- **Records provided**
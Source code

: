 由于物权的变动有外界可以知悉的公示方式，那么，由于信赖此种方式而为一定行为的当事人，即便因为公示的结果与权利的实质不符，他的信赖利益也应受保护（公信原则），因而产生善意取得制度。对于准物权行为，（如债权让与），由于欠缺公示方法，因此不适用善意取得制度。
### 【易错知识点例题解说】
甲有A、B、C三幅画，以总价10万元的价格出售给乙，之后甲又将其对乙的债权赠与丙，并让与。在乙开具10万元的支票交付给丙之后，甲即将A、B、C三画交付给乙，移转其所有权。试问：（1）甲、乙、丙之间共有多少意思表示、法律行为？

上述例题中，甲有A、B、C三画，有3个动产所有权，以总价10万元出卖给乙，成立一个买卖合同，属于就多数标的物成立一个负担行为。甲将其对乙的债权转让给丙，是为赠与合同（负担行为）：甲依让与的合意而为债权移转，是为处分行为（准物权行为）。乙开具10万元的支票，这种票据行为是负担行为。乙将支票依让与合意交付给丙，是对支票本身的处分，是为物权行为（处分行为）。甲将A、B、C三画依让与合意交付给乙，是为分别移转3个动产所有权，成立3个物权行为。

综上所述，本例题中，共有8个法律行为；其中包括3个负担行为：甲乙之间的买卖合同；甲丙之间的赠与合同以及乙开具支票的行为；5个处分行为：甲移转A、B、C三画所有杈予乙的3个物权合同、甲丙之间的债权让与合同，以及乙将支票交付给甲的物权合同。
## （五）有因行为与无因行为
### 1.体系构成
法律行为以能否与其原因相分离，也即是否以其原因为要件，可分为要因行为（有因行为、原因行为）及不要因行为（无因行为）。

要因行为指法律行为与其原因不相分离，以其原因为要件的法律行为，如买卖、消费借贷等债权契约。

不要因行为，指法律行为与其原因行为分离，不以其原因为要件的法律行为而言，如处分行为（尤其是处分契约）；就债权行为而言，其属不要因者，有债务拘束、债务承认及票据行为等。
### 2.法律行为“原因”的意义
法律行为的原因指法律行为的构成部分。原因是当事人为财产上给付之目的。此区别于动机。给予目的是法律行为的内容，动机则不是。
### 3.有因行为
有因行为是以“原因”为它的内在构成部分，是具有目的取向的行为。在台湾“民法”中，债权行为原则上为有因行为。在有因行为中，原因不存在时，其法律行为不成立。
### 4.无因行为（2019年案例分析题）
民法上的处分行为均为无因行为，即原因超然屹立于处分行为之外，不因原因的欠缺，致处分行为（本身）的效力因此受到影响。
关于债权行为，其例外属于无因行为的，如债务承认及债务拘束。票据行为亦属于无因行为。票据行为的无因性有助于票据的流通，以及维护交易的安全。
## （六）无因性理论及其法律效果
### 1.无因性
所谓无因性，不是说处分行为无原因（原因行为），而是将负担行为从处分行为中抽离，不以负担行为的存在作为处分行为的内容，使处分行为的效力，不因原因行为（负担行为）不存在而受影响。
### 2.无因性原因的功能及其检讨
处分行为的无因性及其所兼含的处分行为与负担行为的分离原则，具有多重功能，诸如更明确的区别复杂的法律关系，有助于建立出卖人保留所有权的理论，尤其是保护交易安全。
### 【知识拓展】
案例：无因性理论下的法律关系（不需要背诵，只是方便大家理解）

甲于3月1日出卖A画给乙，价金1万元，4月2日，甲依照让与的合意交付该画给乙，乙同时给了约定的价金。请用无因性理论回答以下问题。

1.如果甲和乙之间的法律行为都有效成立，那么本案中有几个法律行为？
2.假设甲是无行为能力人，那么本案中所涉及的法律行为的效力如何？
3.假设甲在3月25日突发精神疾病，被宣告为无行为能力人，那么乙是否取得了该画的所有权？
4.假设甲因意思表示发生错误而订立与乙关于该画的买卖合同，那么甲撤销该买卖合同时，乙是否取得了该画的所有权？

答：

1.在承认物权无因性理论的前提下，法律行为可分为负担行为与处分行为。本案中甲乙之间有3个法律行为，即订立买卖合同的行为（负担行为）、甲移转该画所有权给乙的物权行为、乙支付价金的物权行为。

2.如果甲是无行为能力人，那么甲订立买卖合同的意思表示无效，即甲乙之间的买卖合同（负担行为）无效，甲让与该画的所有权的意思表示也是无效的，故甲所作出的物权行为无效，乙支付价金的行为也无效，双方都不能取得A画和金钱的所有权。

- **Task requirements**
Extract the data in full. Keep it word for word.

- **Task result**
Source code

: 由于物权的变动有外界可以知悉的公示方式，那么，由于信赖此种方式而为一定行为的当事人，即便因为公示的结果与权利的实质不符，他的信赖利益也应受保护（公信原则），因而产生善意取得制度。对于准物权行为，（如债权让与），由于欠缺公示方法，因此不适用善意取得制度。
### 【易错知识点例题解说】
甲有A、B、C三幅画，以总价10万元的价格出售给乙，之后甲又将其对乙的债权赠与丙，并让与。在乙开具10万元的支票交付给丙之后，甲即将A、B、C三画交付给乙，移转其所有权。试问：（1）甲、乙、丙之间共有多少意思表示、法律行为？

上述例题中，甲有A、B、C三画，有3个动产所有权，以总价10万元出卖给乙，成立一个买卖合同，属于就多数标的物成立一个负担行为。甲将其对乙的债权转让给丙，是为赠与合同（负担行为）：甲依让与的合意而为债权移转，是为处分行为（准物权行为）。乙开具10万元的支票，这种票据行为是负担行为。乙将支票依让与合意交付给丙，是对支票本身的处分，是为物权行为（处分行为）。甲将A、B、C三画依让与合意交付给乙，是为分别移转3个动产所有权，成立3个物权行为。

综上所述，本例题中，共有8个法律行为；其中包括3个负担行为：甲乙之间的买卖合同；甲丙之间的赠与合同以及乙开具支票的行为；5个处分行为：甲移转A、B、C三画所有杈予乙的3个物权合同、甲丙之间的债权让与合同，以及乙将支票交付给甲的物权合同。
## （五）有因行为与无因行为
### 1.体系构成
法律行为以能否与其原因相分离，也即是否以其原因为要件，可分为要因行为（有因行为、原因行为）及不要因行为（无因行为）。

要因行为指法律行为与其原因不相分离，以其原因为要件的法律行为，如买卖、消费借贷等债权契约。

不要因行为，指法律行为与其原因行为分离，不以其原因为要件的法律行为而言，如处分行为（尤其是处分契约）；就债权行为而言，其属不要因者，有债务拘束、债务承认及票据行为等。
### 2.法律行为“原因”的意义
法律行为的原因指法律行为的构成部分。原因是当事人为财产上给付之目的。此区别于动机。给予目的是法律行为的内容，动机则不是。
### 3.有因行为
有因行为是以“原因”为它的内在构成部分，是具有目的取向的行为。在台湾“民法”中，债权行为原则上为有因行为。在有因行为中，原因不存在时，其法律行为不成立。
### 4.无因行为（2019年案例分析题）
民法上的处分行为均为无因行为，即原因超然屹立于处分行为之外，不因原因的欠缺，致处分行为（本身）的效力因此受到影响。
关于债权行为，其例外属于无因行为的，如债务承认及债务拘束。票据行为亦属于无因行为。票据行为的无因性有助于票据的流通，以及维护交易的安全。
## （六）无因性理论及其法律效果
### 1.无因性
所谓无因性，不是说处分行为无原因（原因行为），而是将负担行为从处分行为中抽离，不以负担行为的存在作为处分行为的内容，使处分行为的效力，不因原因行为（负担行为）不存在而受影响。
### 2.无因性原因的功能及其检讨
处分行为的无因性及其所兼含的处分行为与负担行为的分离原则，具有多重功能，诸如更明确的区别复杂的法律关系，有助于建立出卖人保留所有权的理论，尤其是保护交易安全。
### 【知识拓展】
案例：无因性理论下的法律关系（不需要背诵，只是方便大家理解）

甲于3月1日出卖A画给乙，价金1万元，4月2日，甲依照让与的合意交付该画给乙，乙同时给了约定的价金。请用无因性理论回答以下问题。

1.如果甲和乙之间的法律行为都有效成立，那么本案中有几个法律行为？
2.假设甲是无行为能力人，那么本案中所涉及的法律行为的效力如何？
3.假设甲在3月25日突发精神疾病，被宣告为无行为能力人，那么乙是否取得了该画的所有权？
4.假设甲因意思表示发生错误而订立与乙关于该画的买卖合同，那么甲撤销该买卖合同时，乙是否取得了该画的所有权？

答：

1.在承认物权无因性理论的前提下，法律行为可分为负担行为与处分行为。本案中甲乙之间有3个法律行为，即订立买卖合同的行为（负担行为）、甲移转该画所有权给乙的物权行为、乙支付价金的物权行为。

2.如果甲是无行为能力人，那么甲订立买卖合同的意思表示无效，即甲乙之间的买卖合同（负担行为）无效，甲让与该画的所有权的意思表示也是无效的，故甲所作出的物权行为无效，乙支付价金的行为也无效，双方都不能取得A画和金钱的所有权。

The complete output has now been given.